Витраж был изготовлен не из стекла и не из стеклопластика, а из какого-то незнакомого мне прочного полупрозрачного материала. На ощупь он казался таким же твердым, как и окружающий окна камень, причем границы между участками разного цвета отсутствовали: краски наплывали друг на друга, смешивались, перетекали одна в другую, как масло на воде.
Я извлек из ранца ручной фонарь, прикоснулся к одной из створок – и замер. Высокая дверь легко и бесшумно повернулась вовнутрь.
Я вошел в преддверие храма – не могу подобрать другого слова, – пересек погруженный в тишину десятиметровый зал и остановился у противоположной стены. Она была из того же материала, похожего на цветное стекло. Первый витраж светился позади меня, заполняя помещение густым светом тончайших оттенков. Я сразу понял, что в час заката прямые солнечные лучи пронизывают эту комнату насквозь и падают на вторую стену из цветного стекла, осыпая все находящееся за ней радужными стрелами.
Отыскав единственную дверь (ее окаймляла тонкая рамка из темного металла, врезанная прямо в витраж), я прошел внутрь.
По старинным фотографиям и голограммам мы восстановили у себя на Пасеме храм Святого Петра. Это здание – точная копия базилики, украшавшей некогда Древний Ватикан, – имеет семьсот футов в длину и четыреста пятьдесят в ширину. На мессе, которую служит Его Святейшество, может присутствовать одновременно пятьдесят тысяч молящихся. (Впрочем, нам никогда не удавалось собрать там более пяти тысяч верующих. Даже во время ассамблеи Совета Епископов Всех Миров, которая происходит раз в сорок три года.) В центральной апсиде, где установлена копия Престола Святого Петра работы Бернини, высота главного купола превышает сто тридцать метров. Дух замирает!

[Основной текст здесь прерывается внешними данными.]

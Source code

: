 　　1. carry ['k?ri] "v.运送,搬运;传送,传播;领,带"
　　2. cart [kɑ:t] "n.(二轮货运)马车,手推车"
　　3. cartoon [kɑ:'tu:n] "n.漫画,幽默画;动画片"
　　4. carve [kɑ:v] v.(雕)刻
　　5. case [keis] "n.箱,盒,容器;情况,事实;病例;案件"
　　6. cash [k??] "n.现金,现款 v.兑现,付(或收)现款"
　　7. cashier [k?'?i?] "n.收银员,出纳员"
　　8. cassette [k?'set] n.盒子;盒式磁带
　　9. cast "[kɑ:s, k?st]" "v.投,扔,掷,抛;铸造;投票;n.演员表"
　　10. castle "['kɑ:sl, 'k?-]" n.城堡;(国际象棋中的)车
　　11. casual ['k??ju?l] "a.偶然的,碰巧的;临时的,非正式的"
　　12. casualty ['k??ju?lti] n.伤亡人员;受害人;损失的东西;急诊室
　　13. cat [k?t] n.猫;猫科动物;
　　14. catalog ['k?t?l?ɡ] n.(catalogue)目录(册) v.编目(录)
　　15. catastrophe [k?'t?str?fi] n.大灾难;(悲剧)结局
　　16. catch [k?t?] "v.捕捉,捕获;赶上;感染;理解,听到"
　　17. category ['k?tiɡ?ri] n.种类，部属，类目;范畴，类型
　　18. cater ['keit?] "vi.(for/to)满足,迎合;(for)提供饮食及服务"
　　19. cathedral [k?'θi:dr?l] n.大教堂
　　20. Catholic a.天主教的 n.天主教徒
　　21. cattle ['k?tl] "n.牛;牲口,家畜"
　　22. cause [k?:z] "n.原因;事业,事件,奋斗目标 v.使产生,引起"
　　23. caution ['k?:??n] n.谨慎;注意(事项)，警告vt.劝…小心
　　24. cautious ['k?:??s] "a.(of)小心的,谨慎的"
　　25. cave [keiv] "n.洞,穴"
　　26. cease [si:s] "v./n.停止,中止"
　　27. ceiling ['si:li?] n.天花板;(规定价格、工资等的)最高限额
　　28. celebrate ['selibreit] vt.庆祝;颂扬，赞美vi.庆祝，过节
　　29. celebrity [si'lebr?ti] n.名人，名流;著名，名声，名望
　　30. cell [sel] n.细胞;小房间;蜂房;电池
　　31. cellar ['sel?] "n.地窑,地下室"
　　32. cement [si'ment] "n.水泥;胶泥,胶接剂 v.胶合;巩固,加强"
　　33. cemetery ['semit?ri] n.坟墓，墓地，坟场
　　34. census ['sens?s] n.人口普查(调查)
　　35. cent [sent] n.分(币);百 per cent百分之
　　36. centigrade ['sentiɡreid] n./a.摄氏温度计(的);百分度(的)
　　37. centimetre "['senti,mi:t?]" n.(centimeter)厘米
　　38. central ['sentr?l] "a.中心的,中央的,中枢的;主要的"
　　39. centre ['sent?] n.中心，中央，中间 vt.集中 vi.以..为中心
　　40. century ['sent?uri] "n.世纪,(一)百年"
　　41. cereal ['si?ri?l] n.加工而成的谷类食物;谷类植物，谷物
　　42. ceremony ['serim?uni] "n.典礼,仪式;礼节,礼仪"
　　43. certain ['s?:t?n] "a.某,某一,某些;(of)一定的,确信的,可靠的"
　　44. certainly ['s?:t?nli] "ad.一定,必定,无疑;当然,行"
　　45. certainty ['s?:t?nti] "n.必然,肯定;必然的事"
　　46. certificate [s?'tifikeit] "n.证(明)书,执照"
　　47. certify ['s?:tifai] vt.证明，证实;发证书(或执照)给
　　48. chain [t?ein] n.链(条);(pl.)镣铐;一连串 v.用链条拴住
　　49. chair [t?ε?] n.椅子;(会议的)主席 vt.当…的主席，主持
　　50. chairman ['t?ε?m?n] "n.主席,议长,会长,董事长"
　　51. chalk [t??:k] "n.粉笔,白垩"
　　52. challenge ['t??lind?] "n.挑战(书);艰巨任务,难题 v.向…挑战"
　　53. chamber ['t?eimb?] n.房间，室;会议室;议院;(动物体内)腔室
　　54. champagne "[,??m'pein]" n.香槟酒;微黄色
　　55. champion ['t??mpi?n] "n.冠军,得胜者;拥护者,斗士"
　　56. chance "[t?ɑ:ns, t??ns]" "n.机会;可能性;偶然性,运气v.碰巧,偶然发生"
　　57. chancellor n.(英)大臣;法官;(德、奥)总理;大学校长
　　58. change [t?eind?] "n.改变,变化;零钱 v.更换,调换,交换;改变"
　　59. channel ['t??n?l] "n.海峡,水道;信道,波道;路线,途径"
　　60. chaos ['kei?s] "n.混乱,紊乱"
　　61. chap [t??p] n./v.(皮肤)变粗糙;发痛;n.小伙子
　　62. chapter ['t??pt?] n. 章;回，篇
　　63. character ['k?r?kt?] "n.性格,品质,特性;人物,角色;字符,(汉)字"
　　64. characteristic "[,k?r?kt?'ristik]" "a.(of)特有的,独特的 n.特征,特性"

Но это помещение было куда просторнее.
Я включил фонарь и, оглядевшись в полумраке, обнаружил, что стою в огромном зале, высеченном в сплошной скале. Гладкие стены поднимались к потолку, который находился, вероятно, всего в нескольких метрах от поверхности плато. Никаких украшений, равно как и мебели, здесь не было. Ничто не указывало на предназначение помещения, за исключением предмета, установленного строго в центре этой огромной гулкой пещеры.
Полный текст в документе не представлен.